- **Work to complete**: Output should begin at the line holding "<span class=rvts3>(1)&#38378;&#22238;&#26597;&#35810;</span>" and end at the last line of the entries; print those lines verbatim and no others.

⁂

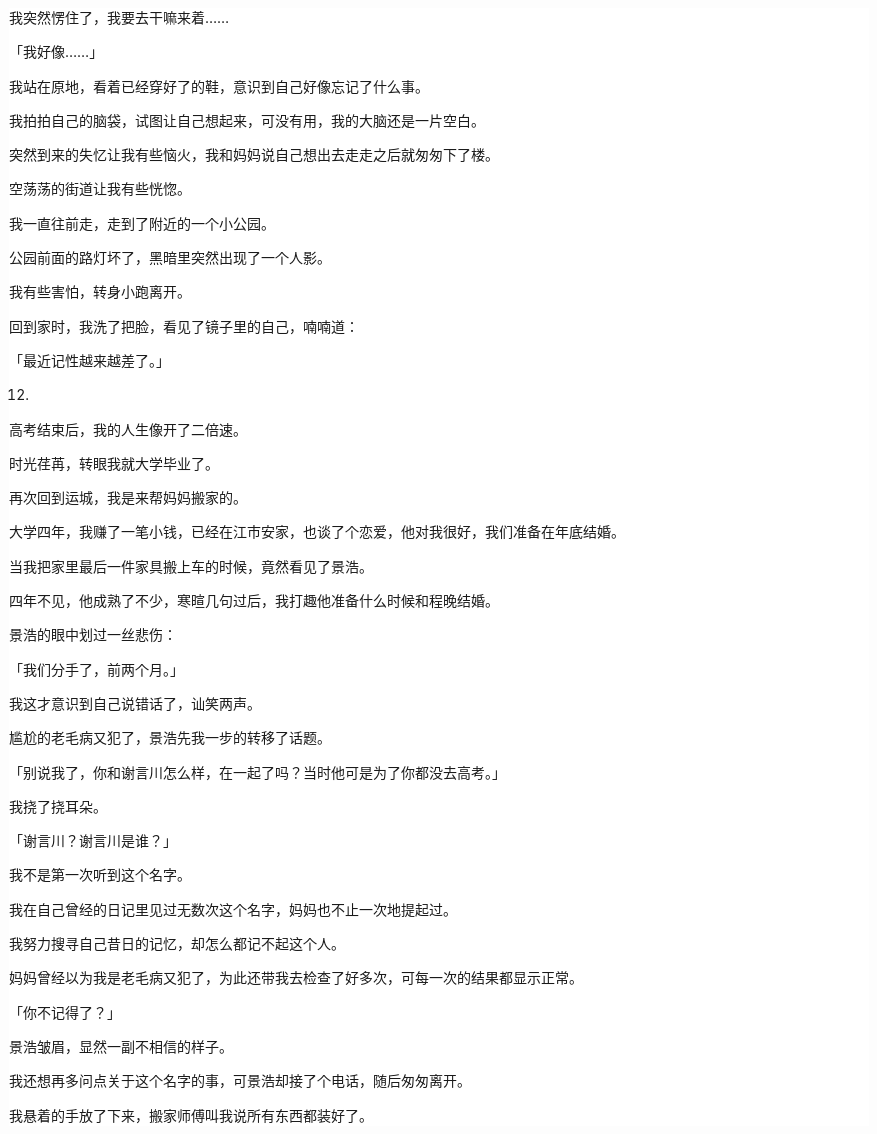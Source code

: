 我突然愣住了，我要去干嘛来着……

「我好像……」

我站在原地，看着已经穿好了的鞋，意识到自己好像忘记了什么事。

我拍拍自己的脑袋，试图让自己想起来，可没有用，我的大脑还是一片空白。

突然到来的失忆让我有些恼火，我和妈妈说自己想出去走走之后就匆匆下了楼。

空荡荡的街道让我有些恍惚。

我一直往前走，走到了附近的一个小公园。

公园前面的路灯坏了，黑暗里突然出现了一个人影。

我有些害怕，转身小跑离开。

回到家时，我洗了把脸，看见了镜子里的自己，喃喃道：

「最近记性越来越差了。」

12.

高考结束后，我的人生像开了二倍速。

时光荏苒，转眼我就大学毕业了。

再次回到运城，我是来帮妈妈搬家的。

大学四年，我赚了一笔小钱，已经在江市安家，也谈了个恋爱，他对我很好，我们准备在年底结婚。

当我把家里最后一件家具搬上车的时候，竟然看见了景浩。

四年不见，他成熟了不少，寒暄几句过后，我打趣他准备什么时候和程晚结婚。

景浩的眼中划过一丝悲伤：

「我们分手了，前两个月。」

我这才意识到自己说错话了，讪笑两声。

尴尬的老毛病又犯了，景浩先我一步的转移了话题。

「别说我了，你和谢言川怎么样，在一起了吗？当时他可是为了你都没去高考。」

我挠了挠耳朵。

「谢言川？谢言川是谁？」

我不是第一次听到这个名字。

我在自己曾经的日记里见过无数次这个名字，妈妈也不止一次地提起过。

我努力搜寻自己昔日的记忆，却怎么都记不起这个人。

妈妈曾经以为我是老毛病又犯了，为此还带我去检查了好多次，可每一次的结果都显示正常。

「你不记得了？」

景浩皱眉，显然一副不相信的样子。

我还想再多问点关于这个名字的事，可景浩却接了个电话，随后匆匆离开。

我悬着的手放了下来，搬家师傅叫我说所有东西都装好了。
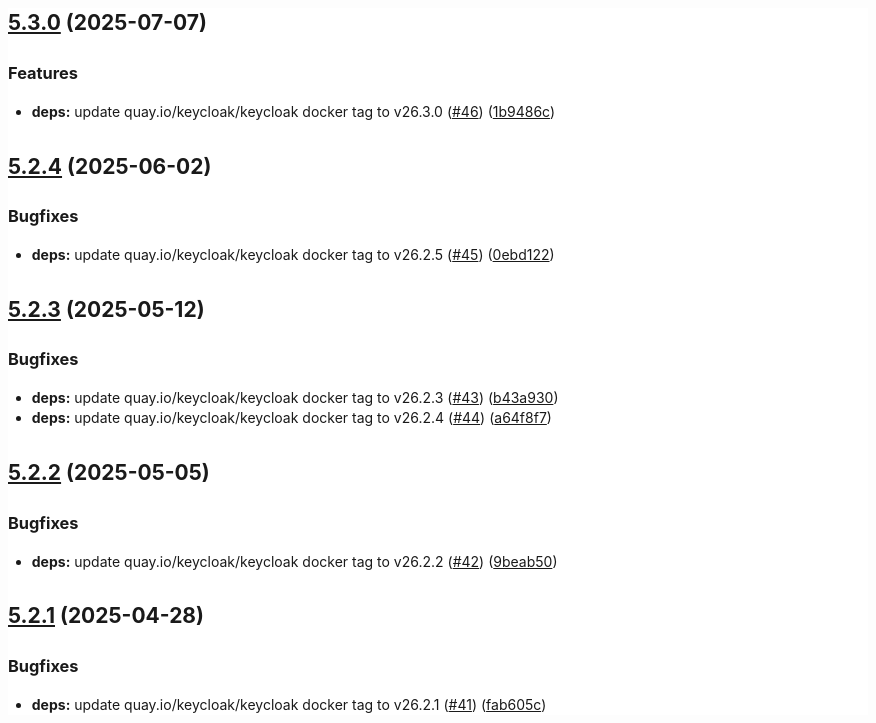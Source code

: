 ## [5.3.0](https://github.com/rolehippie/keycloak/compare/v5.2.4...v5.3.0) (2025-07-07)


### Features

* **deps:** update quay.io/keycloak/keycloak docker tag to v26.3.0 ([#46](https://github.com/rolehippie/keycloak/issues/46)) ([1b9486c](https://github.com/rolehippie/keycloak/commit/1b9486c806d4c2e870292d210758aa8455848a64))

## [5.2.4](https://github.com/rolehippie/keycloak/compare/v5.2.3...v5.2.4) (2025-06-02)


### Bugfixes

* **deps:** update quay.io/keycloak/keycloak docker tag to v26.2.5 ([#45](https://github.com/rolehippie/keycloak/issues/45)) ([0ebd122](https://github.com/rolehippie/keycloak/commit/0ebd1225e42d98a7cca67fe51214062085f2fc4a))

## [5.2.3](https://github.com/rolehippie/keycloak/compare/v5.2.2...v5.2.3) (2025-05-12)


### Bugfixes

* **deps:** update quay.io/keycloak/keycloak docker tag to v26.2.3 ([#43](https://github.com/rolehippie/keycloak/issues/43)) ([b43a930](https://github.com/rolehippie/keycloak/commit/b43a9303502fc8cc71b18721f40ad2800edc4b15))
* **deps:** update quay.io/keycloak/keycloak docker tag to v26.2.4 ([#44](https://github.com/rolehippie/keycloak/issues/44)) ([a64f8f7](https://github.com/rolehippie/keycloak/commit/a64f8f7ab15a2b370efa80564efa34f782d42667))

## [5.2.2](https://github.com/rolehippie/keycloak/compare/v5.2.1...v5.2.2) (2025-05-05)


### Bugfixes

* **deps:** update quay.io/keycloak/keycloak docker tag to v26.2.2 ([#42](https://github.com/rolehippie/keycloak/issues/42)) ([9beab50](https://github.com/rolehippie/keycloak/commit/9beab506e3f9515c0a7c50c6a76c920288a853c6))

## [5.2.1](https://github.com/rolehippie/keycloak/compare/v5.2.0...v5.2.1) (2025-04-28)


### Bugfixes

* **deps:** update quay.io/keycloak/keycloak docker tag to v26.2.1 ([#41](https://github.com/rolehippie/keycloak/issues/41)) ([fab605c](https://github.com/rolehippie/keycloak/commit/fab605c1e9b3ac22b4033f921de8a2c4efeedc9a))
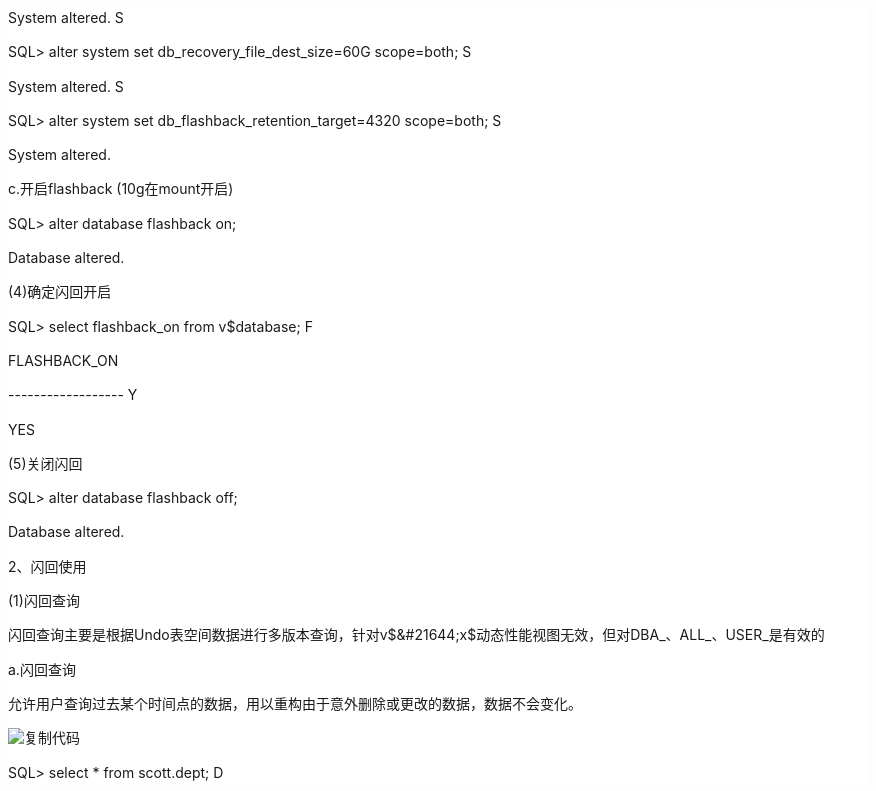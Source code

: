 <span class=rvts2>System altered.
S</span>

<span class=rvts2>SQL&gt; alter system set db_recovery_file_dest_size=60G scope=both;
S</span>

<span class=rvts2>System altered.
S</span>

<span class=rvts2>SQL&gt; alter system set db_flashback_retention_target=4320 scope=both;
S</span>

<span class=rvts2>System altered. &nbsp; &nbsp;</span>

<span class=rvts2>c.&#24320;&#21551;flashback (10g&#22312;mount&#24320;&#21551;)</span>

<span class=rvts4>SQL&gt;</span><span class=rvts2> alter database flashback on;
</span>

<span class=rvts2>Database altered.</span>

<span class=rvts3>(4)&#30830;&#23450;&#38378;&#22238;&#24320;&#21551;</span>

<span class=rvts4>SQL&gt;</span><span class=rvts2> select flashback_on from v$database;
F</span>

<span class=rvts2>FLASHBACK_ON
</span>

<span class=rvts2>------------------
Y</span>

<span class=rvts2>YES &nbsp; &nbsp;</span>

<span class=rvts3>(5)&#20851;&#38381;&#38378;&#22238;</span>

<span class=rvts4>SQL&gt;</span><span class=rvts2> alter database flashback off;
</span>

<span class=rvts2>Database altered.</span>

<span class=rvts3>2&#12289;&#38378;&#22238;&#20351;&#29992;</span>

<span class=rvts3>(1)&#38378;&#22238;&#26597;&#35810;</span>

<span class=rvts2>&#38378;&#22238;&#26597;&#35810;&#20027;&#35201;&#26159;&#26681;&#25454;Undo&#34920;&#31354;&#38388;&#25968;&#25454;&#36827;&#34892;&#22810;&#29256;&#26412;&#26597;&#35810;&#65292;&#38024;&#23545;v$&#21644;x$&#21160;&#24577;&#24615;&#33021;&#35270;&#22270;&#26080;&#25928;&#65292;&#20294;&#23545;DBA_&#12289;ALL_&#12289;USER_&#26159;&#26377;&#25928;&#30340;</span>

<span class=rvts3>a.&#38378;&#22238;&#26597;&#35810;</span>

<span class=rvts2>&#20801;&#35768;&#29992;&#25143;&#26597;&#35810;&#36807;&#21435;&#26576;&#20010;&#26102;&#38388;&#28857;&#30340;&#25968;&#25454;&#65292;&#29992;&#20197;&#37325;&#26500;&#30001;&#20110;&#24847;&#22806;&#21024;&#38500;&#25110;&#26356;&#25913;&#30340;&#25968;&#25454;&#65292;&#25968;&#25454;&#19981;&#20250;&#21464;&#21270;&#12290;</span>

![复制代码]((无标题).files/img3.jpg)

<span class=rvts4>SQL&gt;</span><span class=rvts2> select * from scott.dept;
D</span>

⁂

- **Your solution**:
<span class=rvts3>(1)&#38378;&#22238;&#26597;&#35810;</span>

<span class=rvts2>&#38378;&#22238;&#26597;&#35810;&#20027;&#35201;&#26159;&#26681;&#25454;Undo&#34920;&#31354;&#38388;&#25968;&#25454;&#36827;&#34892;&#22810;&#29256;&#26412;&#26597;&#35810;&#65292;&#38024;&#23545;v$&#21644;x$&#21160;&#24577;&#24615;&#33021;&#35270;&#22270;&#26080;&#25928;&#65292;&#20294;&#23545;DBA_&#12289;ALL_&#12289;USER_&#26159;&#26377;&#25928;&#30340;</span>

<span class=rvts3>a.&#38378;&#22238;&#26597;&#35810;</span>

<span class=rvts2>&#20801;&#35768;&#29992;&#25143;&#26597;&#35810;&#36807;&#21435;&#26576;&#20010;&#26102;&#38388;&#28857;&#30340;&#25968;&#25454;&#65292;&#29992;&#20197;&#37325;&#26500;&#30001;&#20110;&#24847;&#22806;&#21024;&#38500;&#25110;&#26356;&#25913;&#30340;&#25968;&#25454;&#65292;&#25968;&#25454;&#19981;&#20250;&#21464;&#21270;&#12290;</span>

![复制代码]((无标题).files/img3.jpg)

<span class=rvts4>SQL&gt;</span><span class=rvts2> select * from scott.dept;
D</span>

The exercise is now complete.